How To: Make Your Own Private Bitcoin Node to Anonymize Transactions over Tor

How To: Make Your Own Private Bitcoin Node to Anonymize Transactions over Tor

(From an ameriDroid customer who wishes to remain anonymous)

Recommended Hardware:

This article has been updated to include instructions to update Tor to the latest version, as I discovered it was using a really old version in the repositories. There was also an addition to tell the systemd services to safely shutdown bitcoin when it is stopped. There has also been an amendment to the bitcoin.conf file I made. You can find the amendments in the Tor, Installing Bitcoin Core, and Autostart sections

Chances are you’ve heard of Bitcoin, the anonymous and secure cryptocurrency which has made waves over many years. One of the main issues I see is that people are trusting others to handle their transactions. So I set about purchasing a tiny Dell netbook with a measly Intel Atom CPU, 2GB of RAM, and a 240GB SSD to act as my primary wallet for cryptocurrency, and is more or less my bank. The laptop has a fully encrypted drive, and I back up the keys for my wallet and have them in three different places. However when you are running a full version of the core wallets, that means you have to store a whole copy of the entire block chain on the device using it. Currently the Bitcoin blockchain is around 200GB if I recall, and that’s a lot of data to hold onto just to transact. Not to mention the whole idea of my netbook was to only be on when I needed to transact as it’s most secure when it is powered off.
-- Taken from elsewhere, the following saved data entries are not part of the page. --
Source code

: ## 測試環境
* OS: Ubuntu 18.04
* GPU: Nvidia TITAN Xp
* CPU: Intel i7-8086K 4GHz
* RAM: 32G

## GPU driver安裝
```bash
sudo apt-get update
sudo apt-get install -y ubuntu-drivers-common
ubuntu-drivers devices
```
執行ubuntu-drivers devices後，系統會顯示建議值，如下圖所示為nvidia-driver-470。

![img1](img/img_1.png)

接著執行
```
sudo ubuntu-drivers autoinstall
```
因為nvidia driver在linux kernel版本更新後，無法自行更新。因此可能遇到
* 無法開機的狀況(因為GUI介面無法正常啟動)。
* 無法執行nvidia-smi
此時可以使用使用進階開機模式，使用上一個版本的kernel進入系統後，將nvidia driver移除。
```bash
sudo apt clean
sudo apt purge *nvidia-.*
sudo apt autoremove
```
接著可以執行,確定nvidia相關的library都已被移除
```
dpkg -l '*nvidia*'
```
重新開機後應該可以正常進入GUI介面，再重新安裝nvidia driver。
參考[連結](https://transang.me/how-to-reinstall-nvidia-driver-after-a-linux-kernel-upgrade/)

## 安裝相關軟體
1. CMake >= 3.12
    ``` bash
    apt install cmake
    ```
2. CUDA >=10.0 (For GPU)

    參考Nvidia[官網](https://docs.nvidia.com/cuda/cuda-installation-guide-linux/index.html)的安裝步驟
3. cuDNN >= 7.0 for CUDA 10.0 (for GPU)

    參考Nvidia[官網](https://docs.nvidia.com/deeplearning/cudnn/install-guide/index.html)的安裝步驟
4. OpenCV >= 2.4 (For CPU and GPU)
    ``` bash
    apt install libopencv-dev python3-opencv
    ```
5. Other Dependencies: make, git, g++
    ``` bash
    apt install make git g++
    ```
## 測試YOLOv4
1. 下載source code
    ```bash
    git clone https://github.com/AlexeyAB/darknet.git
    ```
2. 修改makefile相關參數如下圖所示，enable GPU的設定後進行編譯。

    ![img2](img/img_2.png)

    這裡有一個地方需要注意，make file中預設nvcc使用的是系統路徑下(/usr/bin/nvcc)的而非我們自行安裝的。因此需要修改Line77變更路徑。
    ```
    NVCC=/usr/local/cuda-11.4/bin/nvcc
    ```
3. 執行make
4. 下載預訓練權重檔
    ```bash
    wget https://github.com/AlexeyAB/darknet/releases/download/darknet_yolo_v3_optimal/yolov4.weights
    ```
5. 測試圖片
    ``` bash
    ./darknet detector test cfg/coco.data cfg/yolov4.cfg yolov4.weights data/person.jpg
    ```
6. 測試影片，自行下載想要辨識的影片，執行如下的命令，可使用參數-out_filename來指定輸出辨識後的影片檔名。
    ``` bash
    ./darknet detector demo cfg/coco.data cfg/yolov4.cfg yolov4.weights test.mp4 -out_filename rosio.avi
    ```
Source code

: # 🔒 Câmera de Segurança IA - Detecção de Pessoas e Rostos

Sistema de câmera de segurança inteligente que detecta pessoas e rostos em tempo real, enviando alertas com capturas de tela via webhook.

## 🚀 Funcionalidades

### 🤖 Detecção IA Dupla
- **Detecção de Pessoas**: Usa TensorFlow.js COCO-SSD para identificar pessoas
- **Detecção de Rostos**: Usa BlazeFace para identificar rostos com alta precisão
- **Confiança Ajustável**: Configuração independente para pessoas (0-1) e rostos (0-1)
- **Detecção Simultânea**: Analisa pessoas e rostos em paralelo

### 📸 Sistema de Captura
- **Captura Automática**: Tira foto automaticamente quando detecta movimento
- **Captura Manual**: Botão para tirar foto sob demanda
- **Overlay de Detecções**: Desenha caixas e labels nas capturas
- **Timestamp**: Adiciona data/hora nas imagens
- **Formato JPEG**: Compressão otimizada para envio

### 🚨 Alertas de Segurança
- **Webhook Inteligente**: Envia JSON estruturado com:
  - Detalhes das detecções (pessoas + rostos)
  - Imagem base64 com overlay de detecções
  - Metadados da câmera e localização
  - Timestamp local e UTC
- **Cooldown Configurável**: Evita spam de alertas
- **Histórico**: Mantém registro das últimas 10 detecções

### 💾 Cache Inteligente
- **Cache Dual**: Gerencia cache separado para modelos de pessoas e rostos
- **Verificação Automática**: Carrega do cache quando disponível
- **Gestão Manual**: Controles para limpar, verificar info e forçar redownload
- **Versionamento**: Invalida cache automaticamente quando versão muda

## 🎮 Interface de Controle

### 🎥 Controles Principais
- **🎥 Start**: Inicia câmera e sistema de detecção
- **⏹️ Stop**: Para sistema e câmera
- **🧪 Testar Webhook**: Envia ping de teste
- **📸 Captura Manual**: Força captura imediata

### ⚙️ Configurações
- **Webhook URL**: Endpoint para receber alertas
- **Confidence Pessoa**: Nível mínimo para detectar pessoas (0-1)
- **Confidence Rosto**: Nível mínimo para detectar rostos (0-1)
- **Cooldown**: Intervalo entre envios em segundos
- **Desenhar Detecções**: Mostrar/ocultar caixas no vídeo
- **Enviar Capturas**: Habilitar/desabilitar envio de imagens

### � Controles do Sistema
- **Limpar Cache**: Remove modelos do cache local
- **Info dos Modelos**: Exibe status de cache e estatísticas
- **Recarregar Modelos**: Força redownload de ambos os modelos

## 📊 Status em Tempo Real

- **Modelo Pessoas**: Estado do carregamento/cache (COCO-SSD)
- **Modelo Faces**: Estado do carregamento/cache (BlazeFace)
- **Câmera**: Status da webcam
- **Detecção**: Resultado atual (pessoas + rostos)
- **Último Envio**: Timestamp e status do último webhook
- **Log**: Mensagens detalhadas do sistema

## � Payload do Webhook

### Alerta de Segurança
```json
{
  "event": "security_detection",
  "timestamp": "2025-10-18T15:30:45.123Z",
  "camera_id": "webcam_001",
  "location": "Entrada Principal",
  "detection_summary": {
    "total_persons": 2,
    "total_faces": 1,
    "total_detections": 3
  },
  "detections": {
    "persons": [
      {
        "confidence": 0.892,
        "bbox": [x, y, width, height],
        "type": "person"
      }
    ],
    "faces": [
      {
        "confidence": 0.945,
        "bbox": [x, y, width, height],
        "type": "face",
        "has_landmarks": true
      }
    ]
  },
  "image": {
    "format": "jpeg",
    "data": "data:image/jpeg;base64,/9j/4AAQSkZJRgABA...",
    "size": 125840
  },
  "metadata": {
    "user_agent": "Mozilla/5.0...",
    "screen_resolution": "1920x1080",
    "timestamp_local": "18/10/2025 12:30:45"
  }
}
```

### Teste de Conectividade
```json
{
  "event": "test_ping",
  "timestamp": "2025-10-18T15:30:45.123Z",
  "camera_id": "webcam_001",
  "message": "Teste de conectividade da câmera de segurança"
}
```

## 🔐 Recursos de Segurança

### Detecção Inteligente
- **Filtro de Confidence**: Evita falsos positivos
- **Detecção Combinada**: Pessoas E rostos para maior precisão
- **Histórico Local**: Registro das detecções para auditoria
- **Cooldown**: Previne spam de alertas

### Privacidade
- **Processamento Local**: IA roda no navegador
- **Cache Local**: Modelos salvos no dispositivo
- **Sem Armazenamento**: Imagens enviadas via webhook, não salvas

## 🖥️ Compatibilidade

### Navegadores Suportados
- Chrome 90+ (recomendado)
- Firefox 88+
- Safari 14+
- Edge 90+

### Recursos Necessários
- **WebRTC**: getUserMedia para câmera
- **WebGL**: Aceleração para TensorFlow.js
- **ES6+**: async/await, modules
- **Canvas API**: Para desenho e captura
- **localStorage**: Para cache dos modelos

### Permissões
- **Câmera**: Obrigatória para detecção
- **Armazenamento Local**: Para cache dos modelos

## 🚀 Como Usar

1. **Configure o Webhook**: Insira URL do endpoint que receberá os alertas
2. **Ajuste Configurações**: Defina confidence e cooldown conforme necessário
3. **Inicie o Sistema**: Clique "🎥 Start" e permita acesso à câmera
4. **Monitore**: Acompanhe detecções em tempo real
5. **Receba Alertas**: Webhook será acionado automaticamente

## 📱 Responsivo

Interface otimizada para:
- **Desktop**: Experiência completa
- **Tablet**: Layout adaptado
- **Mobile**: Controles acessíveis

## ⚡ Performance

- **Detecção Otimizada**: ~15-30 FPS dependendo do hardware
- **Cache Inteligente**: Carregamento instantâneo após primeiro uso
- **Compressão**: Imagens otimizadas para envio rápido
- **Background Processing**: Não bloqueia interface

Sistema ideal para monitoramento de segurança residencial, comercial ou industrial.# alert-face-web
So obviously running the blockchain on the laptop was not the most ideal option as it would always have to be on. Not to mention I want to further anonymize the connections coming in and out, so I wanted to tunnel all of the traffic for the node over a VPN such as Private Internet Access, with a VPN killswitch so if the VPN doesn’t work it won’t connect, as well as bolt The Onion Relay (TOR) on top of it to further anonymize the entire transactions. The advantage of all this will be to allow any device on my LAN to transact with the blockchain network directly using my node to send and receive my transactions rather than trusting other people. The other advantage this has is since I am running a full copy of the blockchain I am also helping support the Bitcoin network by providing another peer with a full copy of the blockchain. However this guide will not cover the VPN aspect, but we will cover how to bolt on Tor as well as build your own node entirely.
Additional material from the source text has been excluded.